Problem statement:
For this task, output every entry below exactly and omit the pictures.

Exercise material:
______________________________
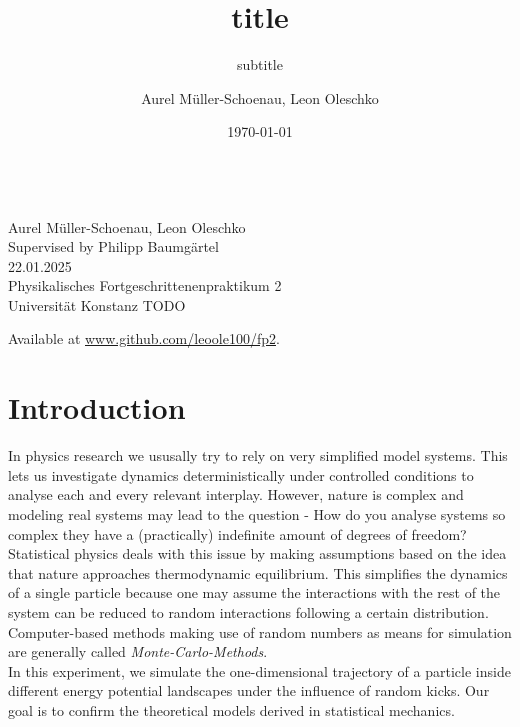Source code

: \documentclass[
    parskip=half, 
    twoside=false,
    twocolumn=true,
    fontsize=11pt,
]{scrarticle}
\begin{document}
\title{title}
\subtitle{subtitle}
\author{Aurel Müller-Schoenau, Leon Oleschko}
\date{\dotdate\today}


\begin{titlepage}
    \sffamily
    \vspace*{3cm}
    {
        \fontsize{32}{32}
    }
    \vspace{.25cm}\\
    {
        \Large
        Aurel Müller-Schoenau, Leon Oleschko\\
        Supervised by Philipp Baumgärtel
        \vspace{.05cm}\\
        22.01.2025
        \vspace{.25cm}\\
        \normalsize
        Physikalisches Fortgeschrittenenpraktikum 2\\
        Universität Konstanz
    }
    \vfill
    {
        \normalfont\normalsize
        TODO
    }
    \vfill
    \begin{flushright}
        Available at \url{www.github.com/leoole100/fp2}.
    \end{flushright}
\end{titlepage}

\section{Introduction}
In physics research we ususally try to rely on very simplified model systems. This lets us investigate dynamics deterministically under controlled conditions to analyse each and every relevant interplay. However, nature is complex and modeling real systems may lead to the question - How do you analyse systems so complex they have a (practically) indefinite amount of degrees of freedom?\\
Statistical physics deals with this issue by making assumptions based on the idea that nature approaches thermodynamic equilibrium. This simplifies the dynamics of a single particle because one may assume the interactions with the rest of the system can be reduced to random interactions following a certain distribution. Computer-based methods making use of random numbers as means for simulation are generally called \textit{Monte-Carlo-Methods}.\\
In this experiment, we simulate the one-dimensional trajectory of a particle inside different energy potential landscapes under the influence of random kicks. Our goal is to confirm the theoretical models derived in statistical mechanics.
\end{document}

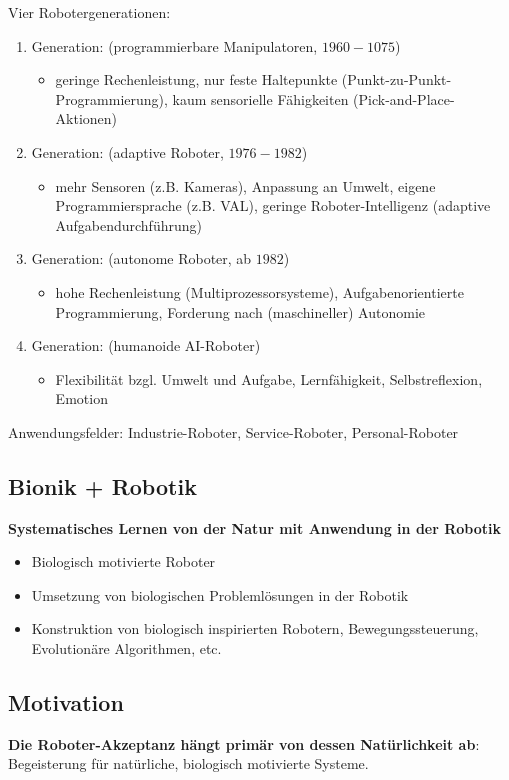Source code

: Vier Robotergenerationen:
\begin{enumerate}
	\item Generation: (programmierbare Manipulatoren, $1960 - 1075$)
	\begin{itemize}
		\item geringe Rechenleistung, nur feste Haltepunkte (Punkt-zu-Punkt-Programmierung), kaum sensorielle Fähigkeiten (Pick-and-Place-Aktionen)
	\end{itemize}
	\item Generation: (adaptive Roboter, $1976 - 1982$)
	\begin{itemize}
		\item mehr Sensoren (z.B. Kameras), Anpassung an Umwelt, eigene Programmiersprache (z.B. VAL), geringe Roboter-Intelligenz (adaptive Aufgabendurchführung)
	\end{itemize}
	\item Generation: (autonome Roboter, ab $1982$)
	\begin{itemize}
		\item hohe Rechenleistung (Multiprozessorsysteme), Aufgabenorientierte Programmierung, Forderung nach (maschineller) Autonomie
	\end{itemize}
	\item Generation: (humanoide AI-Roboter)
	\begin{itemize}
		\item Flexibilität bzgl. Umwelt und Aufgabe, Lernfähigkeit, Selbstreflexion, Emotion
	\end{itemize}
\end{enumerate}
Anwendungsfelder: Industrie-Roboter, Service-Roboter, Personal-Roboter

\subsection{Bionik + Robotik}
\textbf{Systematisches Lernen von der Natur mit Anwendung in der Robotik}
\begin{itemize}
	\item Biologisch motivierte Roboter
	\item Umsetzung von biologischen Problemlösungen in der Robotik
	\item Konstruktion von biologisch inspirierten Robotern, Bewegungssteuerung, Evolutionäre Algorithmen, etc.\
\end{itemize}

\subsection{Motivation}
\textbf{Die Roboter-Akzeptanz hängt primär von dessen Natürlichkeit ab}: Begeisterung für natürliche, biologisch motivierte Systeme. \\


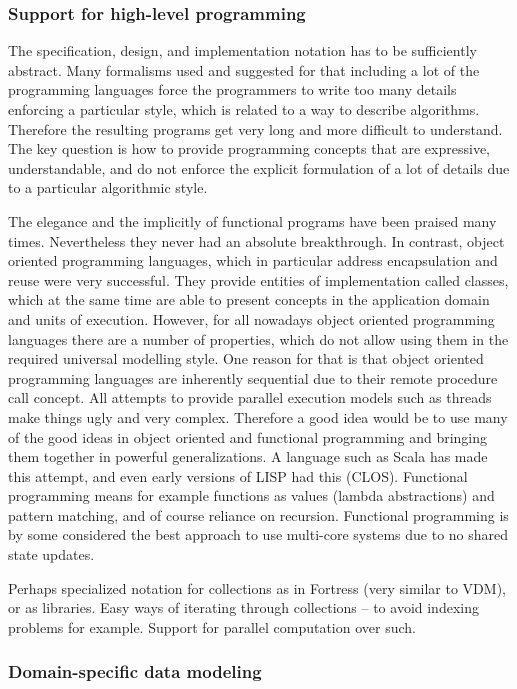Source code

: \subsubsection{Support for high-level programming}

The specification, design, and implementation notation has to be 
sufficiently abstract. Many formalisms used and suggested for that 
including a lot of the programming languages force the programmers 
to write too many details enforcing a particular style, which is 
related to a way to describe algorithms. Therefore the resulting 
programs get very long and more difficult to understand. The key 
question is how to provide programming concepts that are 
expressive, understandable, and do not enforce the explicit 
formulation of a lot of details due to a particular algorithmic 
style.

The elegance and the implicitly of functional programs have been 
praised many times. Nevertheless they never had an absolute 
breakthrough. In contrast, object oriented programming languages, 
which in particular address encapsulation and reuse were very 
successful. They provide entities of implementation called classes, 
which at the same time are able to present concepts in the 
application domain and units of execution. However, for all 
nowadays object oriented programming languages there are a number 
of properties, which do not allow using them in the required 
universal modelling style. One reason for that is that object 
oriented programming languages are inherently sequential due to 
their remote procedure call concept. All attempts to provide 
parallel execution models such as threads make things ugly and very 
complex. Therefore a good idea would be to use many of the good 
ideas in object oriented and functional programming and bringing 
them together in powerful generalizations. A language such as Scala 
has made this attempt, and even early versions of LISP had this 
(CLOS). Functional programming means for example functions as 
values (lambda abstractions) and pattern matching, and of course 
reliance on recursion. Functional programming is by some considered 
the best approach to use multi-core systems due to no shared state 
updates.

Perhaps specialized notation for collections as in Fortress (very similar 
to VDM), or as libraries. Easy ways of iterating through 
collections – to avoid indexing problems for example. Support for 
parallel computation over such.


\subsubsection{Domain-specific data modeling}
______________________________
Response area:
Source code

: \documentclass[
    parskip=half, 
    twoside=false,
    twocolumn=true,
    fontsize=11pt,
]{scrarticle}
\begin{document}
\title{title}
\subtitle{subtitle}
\author{Aurel Müller-Schoenau, Leon Oleschko}
\date{\dotdate\today}


\begin{titlepage}
    \sffamily
    \vspace*{3cm}
    {
        \fontsize{32}{32}
    }
    \vspace{.25cm}\\
    {
        \Large
        Aurel Müller-Schoenau, Leon Oleschko\\
        Supervised by Philipp Baumgärtel
        \vspace{.05cm}\\
        22.01.2025
        \vspace{.25cm}\\
        \normalsize
        Physikalisches Fortgeschrittenenpraktikum 2\\
        Universität Konstanz
    }
    \vfill
    {
        \normalfont\normalsize
        TODO
    }
    \vfill
    \begin{flushright}
        Available at \url{www.github.com/leoole100/fp2}.
    \end{flushright}
\end{titlepage}

\section{Introduction}
In physics research we ususally try to rely on very simplified model systems. This lets us investigate dynamics deterministically under controlled conditions to analyse each and every relevant interplay. However, nature is complex and modeling real systems may lead to the question - How do you analyse systems so complex they have a (practically) indefinite amount of degrees of freedom?\\
Statistical physics deals with this issue by making assumptions based on the idea that nature approaches thermodynamic equilibrium. This simplifies the dynamics of a single particle because one may assume the interactions with the rest of the system can be reduced to random interactions following a certain distribution. Computer-based methods making use of random numbers as means for simulation are generally called \textit{Monte-Carlo-Methods}.\\
In this experiment, we simulate the one-dimensional trajectory of a particle inside different energy potential landscapes under the influence of random kicks. Our goal is to confirm the theoretical models derived in statistical mechanics.
\end{document}

Source code

: Vier Robotergenerationen:
\begin{enumerate}
	\item Generation: (programmierbare Manipulatoren, $1960 - 1075$)
	\begin{itemize}
		\item geringe Rechenleistung, nur feste Haltepunkte (Punkt-zu-Punkt-Programmierung), kaum sensorielle Fähigkeiten (Pick-and-Place-Aktionen)
	\end{itemize}
	\item Generation: (adaptive Roboter, $1976 - 1982$)
	\begin{itemize}
		\item mehr Sensoren (z.B. Kameras), Anpassung an Umwelt, eigene Programmiersprache (z.B. VAL), geringe Roboter-Intelligenz (adaptive Aufgabendurchführung)
	\end{itemize}
	\item Generation: (autonome Roboter, ab $1982$)
	\begin{itemize}
		\item hohe Rechenleistung (Multiprozessorsysteme), Aufgabenorientierte Programmierung, Forderung nach (maschineller) Autonomie
	\end{itemize}
	\item Generation: (humanoide AI-Roboter)
	\begin{itemize}
		\item Flexibilität bzgl. Umwelt und Aufgabe, Lernfähigkeit, Selbstreflexion, Emotion
	\end{itemize}
\end{enumerate}
Anwendungsfelder: Industrie-Roboter, Service-Roboter, Personal-Roboter

\subsection{Bionik + Robotik}
\textbf{Systematisches Lernen von der Natur mit Anwendung in der Robotik}
\begin{itemize}
	\item Biologisch motivierte Roboter
	\item Umsetzung von biologischen Problemlösungen in der Robotik
	\item Konstruktion von biologisch inspirierten Robotern, Bewegungssteuerung, Evolutionäre Algorithmen, etc.\
\end{itemize}

\subsection{Motivation}
\textbf{Die Roboter-Akzeptanz hängt primär von dessen Natürlichkeit ab}: Begeisterung für natürliche, biologisch motivierte Systeme. \\


Source code

: \subsubsection{Support for high-level programming}

The specification, design, and implementation notation has to be 
sufficiently abstract. Many formalisms used and suggested for that 
including a lot of the programming languages force the programmers 
to write too many details enforcing a particular style, which is 
related to a way to describe algorithms. Therefore the resulting 
programs get very long and more difficult to understand. The key 
question is how to provide programming concepts that are 
expressive, understandable, and do not enforce the explicit 
formulation of a lot of details due to a particular algorithmic 
style.

The elegance and the implicitly of functional programs have been 
praised many times. Nevertheless they never had an absolute 
breakthrough. In contrast, object oriented programming languages, 
which in particular address encapsulation and reuse were very 
successful. They provide entities of implementation called classes, 
which at the same time are able to present concepts in the 
application domain and units of execution. However, for all 
nowadays object oriented programming languages there are a number 
of properties, which do not allow using them in the required 
universal modelling style. One reason for that is that object 
oriented programming languages are inherently sequential due to 
their remote procedure call concept. All attempts to provide 
parallel execution models such as threads make things ugly and very 
complex. Therefore a good idea would be to use many of the good 
ideas in object oriented and functional programming and bringing 
them together in powerful generalizations. A language such as Scala 
has made this attempt, and even early versions of LISP had this 
(CLOS). Functional programming means for example functions as 
values (lambda abstractions) and pattern matching, and of course 
reliance on recursion. Functional programming is by some considered 
the best approach to use multi-core systems due to no shared state 
updates.

Perhaps specialized notation for collections as in Fortress (very similar 
to VDM), or as libraries. Easy ways of iterating through 
collections – to avoid indexing problems for example. Support for 
parallel computation over such.


\subsubsection{Domain-specific data modeling}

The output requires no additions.